Asian family with adult children and senior parents relaxing on a sofa at home together

What To Do If Your Parents Don't Like Your Boyfriend (And If It Even Matters)

by Sheena Sharma

I recently realized my parent's opinion of the next boyfriend I bring home is very important to me. I make... er, questionable dating decisions. I don't necessarily have a problem with these crushes, but my family always does.They pester me with questions like, "Why can't you bring home someone we actually like?" On one hand, I understand where they're coming from. But I can't change who I am or who I like. You can't help who you fall for, IMO. So, I'm left with the question of what to do if your parents don’t like your boyfriend. It certainly puts me in an odd predicament: I don't want to compromise my romantic desires just for the sake of appeasing my family, but I've also grown tired of hiding the people I'm dating from those I love. It just doesn't feel right.

How much should my family impact who I date and the decisions I make in my love life? And how much should your parents' opinions matter in yours? As psychotherapist Deborah Sandella, Ph.D., explains, "Dating is for learning about yourself, your heart, your soul and the kind of partner that fits with you. This is about you, not your parents!"


Dating is about your heart, your soul and the kind of partner that fits with you.In other words, don't totally base who you choose to date on whether or not you think your parents will like them. Despite your love for your folks, their opinion of who you bring home isn't what matters the most; What matters most is that he makes you happy.

That being said, I get it if you're currently dating someone new and you want them to meet your parents. And you want your parents to like, nay, love them. Here's how to help make that happen, from start to finish:

Before You Introduce Your SO To Your Parents

How far you're into your relationship with your SO can determine how much you tell your parents about them, says Sandella. So, if you've only been dating for a few weeks, there's no need to dish about every detail. But as you two get more serious, you should start sharing more about this special person in your life.

If you complain to your parents about your partner, or you complain to your SO about your parents before they meet, you're only further weakening the bond that could potentially develop between them, says Sandella. Such remarks can stick in their minds and make them biased against each other, which can have negative repercussions when they do meet. Of course, you never need to hold back your feelings or do anything that makes you uncomfortable.
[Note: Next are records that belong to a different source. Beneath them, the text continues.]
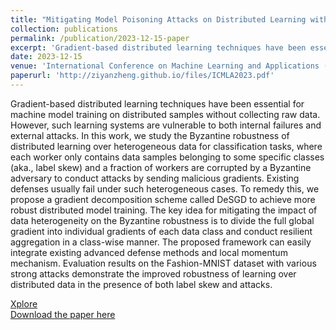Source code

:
 ```yaml
---
title: "Mitigating Model Poisoning Attacks on Distributed Learning with Heterogeneous Data"
collection: publications
permalink: /publication/2023-12-15-paper
excerpt: 'Gradient-based distributed learning techniques have been essential for machine model training on distributed samples without collecting raw data. However, such learning systems are vulnerable to both internal failures and external attacks. In this work, we study the Byzantine robustness of distributed learning over heterogeneous data for classification tasks, where each worker only contains data samples belonging to some specific classes (aka., label skew) and a fraction of workers are corrupted by a Byzantine adversary to conduct attacks by sending malicious gradients. Existing defenses usually fail under such heterogeneous cases. To remedy this, we propose a gradient decomposition scheme called DeSGD to achieve more robust distributed model training. The key idea for mitigating the impact of data heterogeneity on the Byzantine robustness is to divide the full global gradient into individual gradients of each data class and conduct resilient aggregation in a class-wise manner. The proposed framework can easily integrate existing advanced defense methods and local momentum mechanism. Evaluation results on the Fashion-MNIST dataset with various strong attacks demonstrate the improved robustness of learning over distributed data in the presence of both label skew and attacks.'
date: 2023-12-15
venue: 'International Conference on Machine Learning and Applications (ICMLA)'
paperurl: 'http://ziyanzheng.github.io/files/ICMLA2023.pdf'
---
```

Gradient-based distributed learning techniques have been essential for machine model training on distributed samples without collecting raw data. However, such learning systems are vulnerable to both internal failures and external attacks. In this work, we study the Byzantine robustness of distributed learning over heterogeneous data for classification tasks, where each worker only contains data samples belonging to some specific classes (aka., label skew) and a fraction of workers are corrupted by a Byzantine adversary to conduct attacks by sending malicious gradients. Existing defenses usually fail under such heterogeneous cases. To remedy this, we propose a gradient decomposition scheme called DeSGD to achieve more robust distributed model training. The key idea for mitigating the impact of data heterogeneity on the Byzantine robustness is to divide the full global gradient into individual gradients of each data class and conduct resilient aggregation in a class-wise manner. The proposed framework can easily integrate existing advanced defense methods and local momentum mechanism. Evaluation results on the Fashion-MNIST dataset with various strong attacks demonstrate the improved robustness of learning over distributed data in the presence of both label skew and attacks.

[Xplore](https://ieeexplore.ieee.org/abstract/document/10459740?casa_token=KEyRA3YWWW4AAAAA:fe34rPdyrT_Bc8OEC4CahgrTQHiwibmcAEVKGddhP43-LI23h5nG1szik3wjVBnTPFo9VIunahlq) <br />
[Download the paper here](https://ieeexplore.ieee.org/stamp/stamp.jsp?tp=&arnumber=10459740)
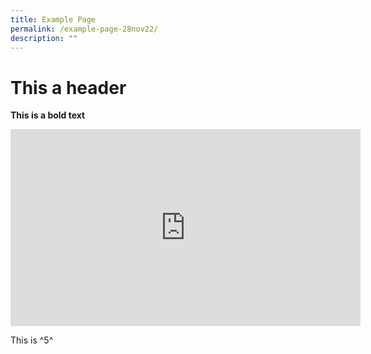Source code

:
 ```yaml
---
title: Example Page
permalink: /example-page-28nov22/
description: ""
---
```

# This a header

**This is a bold text**

<iframe width="560" height="315" src="https://www.youtube.com/embed/jLRROkGGBfM" title="YouTube video player" frameborder="0" allow="accelerometer; autoplay; clipboard-write; encrypted-media; gyroscope; picture-in-picture" allowfullscreen></iframe>


This is ^5^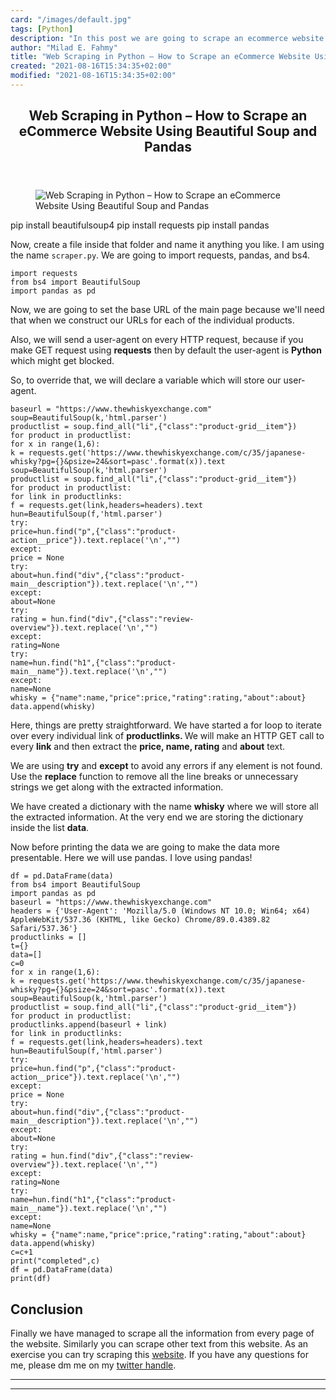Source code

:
```yaml
---
card: "/images/default.jpg"
tags: [Python]
description: "In this post we are going to scrape an ecommerce website. We "
author: "Milad E. Fahmy"
title: "Web Scraping in Python – How to Scrape an eCommerce Website Using Beautiful Soup and Pandas"
created: "2021-08-16T15:34:35+02:00"
modified: "2021-08-16T15:34:35+02:00"
---
```

<div class="site-wrapper">
<main id="site-main" class="site-main outer">
<div class="inner">
<article class="post-full post tag-python tag-web-scraping ">
<header class="post-full-header">
<h1 class="post-full-title">Web Scraping in Python – How to Scrape an eCommerce Website Using Beautiful Soup and Pandas</h1>
</header>
<figure class="post-full-image">
<picture>
<source media="(max-width: 700px)" sizes="1px" srcset="data:image/gif;base64,R0lGODlhAQABAIAAAAAAAP///yH5BAEAAAAALAAAAAABAAEAAAIBRAA7 1w">
<source media="(min-width: 701px)" sizes="(max-width: 800px) 400px,
(max-width: 1170px) 700px,
1400px" srcset="/news/content/images/size/w300/2021/03/Untitled-design--1-.png 300w,
/news/content/images/size/w600/2021/03/Untitled-design--1-.png 600w,
/news/content/images/size/w1000/2021/03/Untitled-design--1-.png 1000w,
/news/content/images/size/w2000/2021/03/Untitled-design--1-.png 2000w">
<img onerror="this.style.display='none'" src="/news/content/images/size/w2000/2021/03/Untitled-design--1-.png" alt="Web Scraping in Python – How to Scrape an eCommerce Website Using Beautiful Soup and Pandas">
</picture>
</figure>
<section class="post-full-content">
<div class="post-content">
pip install beautifulsoup4
pip install requests
pip install pandas</code></pre><p>Now, create a file inside that folder and name it anything you like. I am using the name <code>scraper.py</code>. We are going to import requests, pandas, and bs4.</p><pre><code class="language-python">import requests
from bs4 import BeautifulSoup
import pandas as pd</code></pre><p>Now, we are going to set the base URL of the main page because we'll need that when we construct our URLs for each of the individual products. </p><p>Also, we will send a user-agent on every HTTP request, because if you make GET request using <strong>requests</strong> then by default the user-agent is <strong>Python</strong> which might get blocked. </p><p>So, to override that, we will declare a variable which will store our user-agent.</p><pre><code class="language-python">baseurl = "https://www.thewhiskyexchange.com"
soup=BeautifulSoup(k,'html.parser')
productlist = soup.find_all("li",{"class":"product-grid__item"})
for product in productlist:
for x in range(1,6):
k = requests.get('https://www.thewhiskyexchange.com/c/35/japanese-whisky?pg={}&amp;psize=24&amp;sort=pasc'.format(x)).text
soup=BeautifulSoup(k,'html.parser')
productlist = soup.find_all("li",{"class":"product-grid__item"})
for product in productlist:
for link in productlinks:
f = requests.get(link,headers=headers).text
hun=BeautifulSoup(f,'html.parser')
try:
price=hun.find("p",{"class":"product-action__price"}).text.replace('\n',"")
except:
price = None
try:
about=hun.find("div",{"class":"product-main__description"}).text.replace('\n',"")
except:
about=None
try:
rating = hun.find("div",{"class":"review-overview"}).text.replace('\n',"")
except:
rating=None
try:
name=hun.find("h1",{"class":"product-main__name"}).text.replace('\n',"")
except:
name=None
whisky = {"name":name,"price":price,"rating":rating,"about":about}
data.append(whisky)</code></pre><p>Here, things are pretty straightforward. We have started a for loop to iterate over every individual link of <strong>productlinks. </strong>We will make an HTTP GET call to every <strong>link</strong> and then extract the <strong>price, name, rating</strong> and <strong>about</strong> text. </p><p>We are using <strong>try</strong> and <strong>except</strong> to avoid any errors if any element is not found. Use the <strong>replace</strong> function to remove all the line breaks or unnecessary strings we get along with the extracted information. </p><p>We have created a dictionary with the name <strong>whisky</strong> where we will store all the extracted information. At the very end we are storing the dictionary inside the list <strong>data</strong>. </p><p>Now before printing the data we are going to make the data more presentable. Here we will use pandas. I love using pandas! </p><pre><code class="language-python">df = pd.DataFrame(data)
from bs4 import BeautifulSoup
import pandas as pd
baseurl = "https://www.thewhiskyexchange.com"
headers = {'User-Agent': 'Mozilla/5.0 (Windows NT 10.0; Win64; x64) AppleWebKit/537.36 (KHTML, like Gecko) Chrome/89.0.4389.82 Safari/537.36'}
productlinks = []
t={}
data=[]
c=0
for x in range(1,6):
k = requests.get('https://www.thewhiskyexchange.com/c/35/japanese-whisky?pg={}&amp;psize=24&amp;sort=pasc'.format(x)).text
soup=BeautifulSoup(k,'html.parser')
productlist = soup.find_all("li",{"class":"product-grid__item"})
for product in productlist:
productlinks.append(baseurl + link)
for link in productlinks:
f = requests.get(link,headers=headers).text
hun=BeautifulSoup(f,'html.parser')
try:
price=hun.find("p",{"class":"product-action__price"}).text.replace('\n',"")
except:
price = None
try:
about=hun.find("div",{"class":"product-main__description"}).text.replace('\n',"")
except:
about=None
try:
rating = hun.find("div",{"class":"review-overview"}).text.replace('\n',"")
except:
rating=None
try:
name=hun.find("h1",{"class":"product-main__name"}).text.replace('\n',"")
except:
name=None
whisky = {"name":name,"price":price,"rating":rating,"about":about}
data.append(whisky)
c=c+1
print("completed",c)
df = pd.DataFrame(data)
print(df)
</code></pre><h2 id="conclusion">Conclusion</h2><p>Finally we have managed to scrape all the information from every page of the website. Similarly you can scrape other text from this website. As an exercise you can try scraping this <a href="https://books.toscrape.com/">website</a>. If you have any questions for me, please dm me on my <a href="https://twitter.com/scrapingdog">twitter handle</a>. </p>
</div>
<hr>
<hr>
</section>
</article>
</div>
</main>
</div>
<!-- Google Tag Manager (noscript) -->
<!-- End Google Tag Manager (noscript) -->
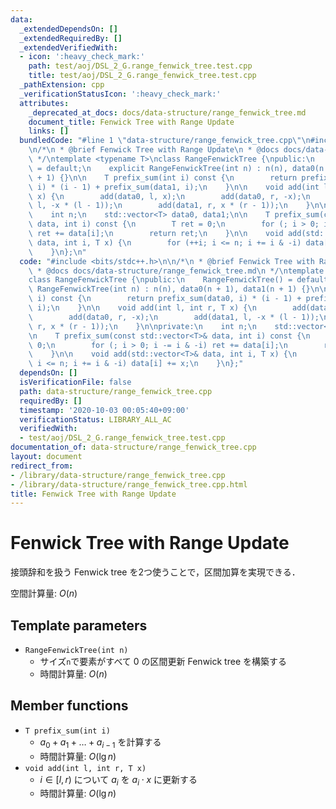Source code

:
 ```yaml
---
data:
  _extendedDependsOn: []
  _extendedRequiredBy: []
  _extendedVerifiedWith:
  - icon: ':heavy_check_mark:'
    path: test/aoj/DSL_2_G.range_fenwick_tree.test.cpp
    title: test/aoj/DSL_2_G.range_fenwick_tree.test.cpp
  _pathExtension: cpp
  _verificationStatusIcon: ':heavy_check_mark:'
  attributes:
    _deprecated_at_docs: docs/data-structure/range_fenwick_tree.md
    document_title: Fenwick Tree with Range Update
    links: []
  bundledCode: "#line 1 \"data-structure/range_fenwick_tree.cpp\"\n#include <bits/stdc++.h>\n\
    \n/*\n * @brief Fenwick Tree with Range Update\n * @docs docs/data-structure/range_fenwick_tree.md\n\
    \ */\ntemplate <typename T>\nclass RangeFenwickTree {\npublic:\n    RangeFenwickTree()\
    \ = default;\n    explicit RangeFenwickTree(int n) : n(n), data0(n + 1), data1(n\
    \ + 1) {}\n\n    T prefix_sum(int i) const {\n        return prefix_sum(data0,\
    \ i) * (i - 1) + prefix_sum(data1, i);\n    }\n\n    void add(int l, int r, T\
    \ x) {\n        add(data0, l, x);\n        add(data0, r, -x);\n        add(data1,\
    \ l, -x * (l - 1));\n        add(data1, r, x * (r - 1));\n    }\n\nprivate:\n\
    \    int n;\n    std::vector<T> data0, data1;\n\n    T prefix_sum(const std::vector<T>&\
    \ data, int i) const {\n        T ret = 0;\n        for (; i > 0; i -= i & -i)\
    \ ret += data[i];\n        return ret;\n    }\n\n    void add(std::vector<T>&\
    \ data, int i, T x) {\n        for (++i; i <= n; i += i & -i) data[i] += x;\n\
    \    }\n};\n"
  code: "#include <bits/stdc++.h>\n\n/*\n * @brief Fenwick Tree with Range Update\n\
    \ * @docs docs/data-structure/range_fenwick_tree.md\n */\ntemplate <typename T>\n\
    class RangeFenwickTree {\npublic:\n    RangeFenwickTree() = default;\n    explicit\
    \ RangeFenwickTree(int n) : n(n), data0(n + 1), data1(n + 1) {}\n\n    T prefix_sum(int\
    \ i) const {\n        return prefix_sum(data0, i) * (i - 1) + prefix_sum(data1,\
    \ i);\n    }\n\n    void add(int l, int r, T x) {\n        add(data0, l, x);\n\
    \        add(data0, r, -x);\n        add(data1, l, -x * (l - 1));\n        add(data1,\
    \ r, x * (r - 1));\n    }\n\nprivate:\n    int n;\n    std::vector<T> data0, data1;\n\
    \n    T prefix_sum(const std::vector<T>& data, int i) const {\n        T ret =\
    \ 0;\n        for (; i > 0; i -= i & -i) ret += data[i];\n        return ret;\n\
    \    }\n\n    void add(std::vector<T>& data, int i, T x) {\n        for (++i;\
    \ i <= n; i += i & -i) data[i] += x;\n    }\n};"
  dependsOn: []
  isVerificationFile: false
  path: data-structure/range_fenwick_tree.cpp
  requiredBy: []
  timestamp: '2020-10-03 00:05:40+09:00'
  verificationStatus: LIBRARY_ALL_AC
  verifiedWith:
  - test/aoj/DSL_2_G.range_fenwick_tree.test.cpp
documentation_of: data-structure/range_fenwick_tree.cpp
layout: document
redirect_from:
- /library/data-structure/range_fenwick_tree.cpp
- /library/data-structure/range_fenwick_tree.cpp.html
title: Fenwick Tree with Range Update
---
```

# Fenwick Tree with Range Update

接頭辞和を扱う Fenwick tree を2つ使うことで，区間加算を実現できる．

空間計算量: $O(n)$

## Template parameters

- `RangeFenwickTree(int n)`
    - サイズ`n`で要素がすべて $0$ の区間更新 Fenwick tree を構築する
    - 時間計算量: $O(n)$

## Member functions

- `T prefix_sum(int i)`
    - $a_0 + a_1 + \dots + a_{i-1}$ を計算する
    - 時間計算量: $O(\lg n)$
- `void add(int l, int r, T x)`
    - $i \in [l, r)$ について $a_i$ を $a_i \cdot x$ に更新する
    - 時間計算量: $O(\lg n)$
Just keep in mind that both your SO and parents care about your well-being. So, choose your words wisely and select your language carefully.

Additionally, if your parents already have a bad impression of your SO because of implicit bias or unchangeable facts about them, or because of something they did or said to you, you may need to do a bit of damage control before introducing them. Sit your parents down and have an open and honest discussion about your relationship with your partner. Communicate your feelings and needs as directly as possible, and engage in a dialogue about your expectations of each other. By being candid with your parents, you may be able to put out any fires before they’re lit.

Listen To Your Parents Concerns, If Any

"When you become serious about someone, you'll want to see how they interact with your parents and vice versa," says Sandella. If you’ve had a good relationship with your parents your entire life, you should try and facilitate the relationship between your parents and your SO as much as you can — without making that effort seem weird or contrived, Sandella says. "For some families, activities and games are great ways to interact without too much heavy conversation in the beginning," she says. So, challenge your parents to a round of cornhole, or suggest breaking out that old Monopoly board."Spend the time fostering your partner's relationship with your parents and seeing what can happen," says Sandella. "By doing this, you're making it clear to both your parents and your partner how important it is to you that they all get along."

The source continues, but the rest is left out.